Simplify! – Part 10
In the previous post, I discussed the technology explosion we could observe in the recent years, its drivers, how it often creates unneeded complexity, reinforcing drivers and what we can do about it.
I also mentioned that some widespread misconceptions regarding OSS (Open Source Software) act as a driver of accidental complexity. Therefore I inserted a little blog series discussing OSS, its rise, its benefits, the typical misconceptions and its role today to provide the required prerequisites for this post (and to keep its length acceptable).
In this post we will discuss accidental complexity on the architectural level, how it develops and what we can do about it. Actually, I think there are few areas in IT where you can find more drivers for accidental complexity than in software architecture. From my experience it is a bottomless pit and I hardly know where to begin and where to end. Maybe I am a bit more sensitized because I work in software architecture for a long time, but still …
Therefore I do not try to cover all areas in this post, but only the most obvious ones that I see over and over again. Still, as this would result in a way too long post, I decided to split this topic up in two parts: In this post I discuss the drivers that lead to accidental complexity on the architecture level. In the next post, I discuss mitigation options.
Unresolved design deficiencies
The probably biggest problem in the domain of architecture is that we still have not learned how to slice systems, i.e., how to create the right modules 1 bundling the right functionalities. I will discuss this topic in more detail in several future posts. Here I just briefly sketch it to illustrate how it leads to accidental complexity.
The problem is prevalent since the late 1960s when systems became so big for the first time that they needed some kind of structure to keep them manageable. There was some promising practical research in the early 1970s regarding this topic but afterwards the topic basically came to a standstill. I.e., no new insights were made, just the same findings were “rediscovered” with each new technology or methodology wave.
At the moment, Domain-driven design is all the rage. While this approach collects some good practices, it also does not offer anything new compared to the state of knowledge in the early 1970s. Still, it is better to have this collection of practices than having nothing.
The bigger problem is that knowing the patterns does not mean how to apply them in practice. This is an issue I have observed in many places:
- “We need to define the bounded contexts.” “How do we find out what belongs to which context?” “Er …”
- “We need to implement low coupling.” “How do we figure out what belongs on which side of the coupling boundary?” “Er …”
- “Separation of concerns is important” “How do we identify the concerns that need to be separated?” “Er …”
And so on. Knowing what to do does not mean knowing how to do it. If you ask people about concepts like the aforementioned ones, they just reply in a bored tone that of course they know it. If you ask the same people if they know how they implement those concepts in their current context, typically you get some stereotypical panacea or some other evasive response. If you then look into the actual designs, you rarely find anything that resembles those concepts.
I do not want to blame those people. It is so much harder to know how to actually do something than simply to know what it is. These two things are fundamentally different. The what requires just understanding some definition or theoretical concept. The how requires transcending the theoretical concept and learning how to apply it to a concrete problem, plus a lot of training. Understanding what, e.g., low coupling is might be a matter of minutes. Learning how to do it right in practice can take years.

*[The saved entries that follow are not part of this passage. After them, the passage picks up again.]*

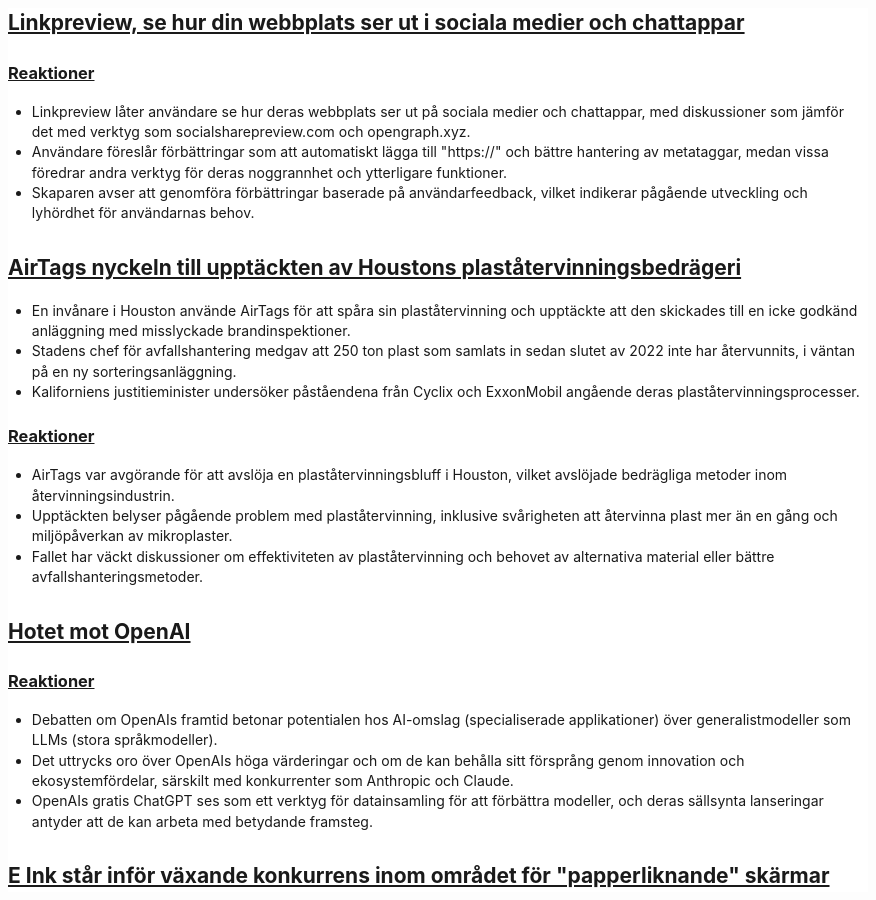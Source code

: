 ## [Linkpreview, se hur din webbplats ser ut i sociala medier och chattappar](https://linkpreview.xyz)

### [Reaktioner](https://news.ycombinator.com/item?id=41416714)

- Linkpreview låter användare se hur deras webbplats ser ut på sociala medier och chattappar, med diskussioner som jämför det med verktyg som socialsharepreview.com och opengraph.xyz.
- Användare föreslår förbättringar som att automatiskt lägga till "https://" och bättre hantering av metataggar, medan vissa föredrar andra verktyg för deras noggrannhet och ytterligare funktioner.
- Skaparen avser att genomföra förbättringar baserade på användarfeedback, vilket indikerar pågående utveckling och lyhördhet för användarnas behov.

## [AirTags nyckeln till upptäckten av Houstons plaståtervinningsbedrägeri](https://appleinsider.com/articles/24/08/31/airtags-key-to-discovery-of-houstons-plastic-recycling-deception)

- En invånare i Houston använde AirTags för att spåra sin plaståtervinning och upptäckte att den skickades till en icke godkänd anläggning med misslyckade brandinspektioner.
- Stadens chef för avfallshantering medgav att 250 ton plast som samlats in sedan slutet av 2022 inte har återvunnits, i väntan på en ny sorteringsanläggning.
- Kaliforniens justitieminister undersöker påståendena från Cyclix och ExxonMobil angående deras plaståtervinningsprocesser.

### [Reaktioner](https://news.ycombinator.com/item?id=41413174)

- AirTags var avgörande för att avslöja en plaståtervinningsbluff i Houston, vilket avslöjade bedrägliga metoder inom återvinningsindustrin.
- Upptäckten belyser pågående problem med plaståtervinning, inklusive svårigheten att återvinna plast mer än en gång och miljöpåverkan av mikroplaster.
- Fallet har väckt diskussioner om effektiviteten av plaståtervinning och behovet av alternativa material eller bättre avfallshanteringsmetoder.

## [Hotet mot OpenAI](https://www.wsj.com/tech/ai/ai-chatgpt-nvidia-apple-facebook-383943d1)

### [Reaktioner](https://news.ycombinator.com/item?id=41411478)

- Debatten om OpenAIs framtid betonar potentialen hos AI-omslag (specialiserade applikationer) över generalistmodeller som LLMs (stora språkmodeller).
- Det uttrycks oro över OpenAIs höga värderingar och om de kan behålla sitt försprång genom innovation och ekosystemfördelar, särskilt med konkurrenter som Anthropic och Claude.
- OpenAIs gratis ChatGPT ses som ett verktyg för datainsamling för att förbättra modeller, och deras sällsynta lanseringar antyder att de kan arbeta med betydande framsteg.

## [E Ink står inför växande konkurrens inom området för "papperliknande" skärmar](https://liliputing.com/e-ink-faces-growing-competition-in-the-paper-like-display-space/)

The computer science papers of the early 1970s discussed the “How”-topic and came up with a few interesting ideas. But as part of their answers was that there are no easy “best practices”, that this will always be a hard problem, the majority of IT moved on to other topics, always hoping for the magical silver bullet that will solve this hard problem – until the current day.
Yet, without understanding how to slice systems in a good way, i.e., how to modularize them as good as possible with respect to understandability (of the code), maintainability, changeability and evolvability over the lifetime of the systems while not compromising the runtime qualities like, e.g., availability, response time behavior 2, security, scalability, etc., we will always create a lot of accidental complexity.
We will always create designs that are far from being optimal with respect to understandability, maintainability, changeability and evolvability, that implement dependencies that complicate our work to the point that we can only guess what is going on. Also without the knowledge how to create a good design with the aforementioned properties, chances that we come up with such a design are close to zero.
Even if the initial design is good due to a lucky coincidence, chances are that it gets destroyed with the next design change. We do not even need to take the typical delivery pressure into account that deprives us from the time needed to think through the design 3.
Overall, we tend to add a lot of accidental complexity on the architecture and design level, simply because as an industry we still do not know how to do good design. 4
Black holes and strange attractors
A side effect of the deficiency described before is what a former colleague of mine called “black holes and strange attractors”: If big systems exceed a certain size they tend to develop sort of a “gravity”. Whenever you need a new functionality, you realize that you either need data or functionalities from the big system to implement the new functionality. But often the big systems do not provide good APIs to access their data and functionalities. Thus, you decide to build the new functionality into the big system.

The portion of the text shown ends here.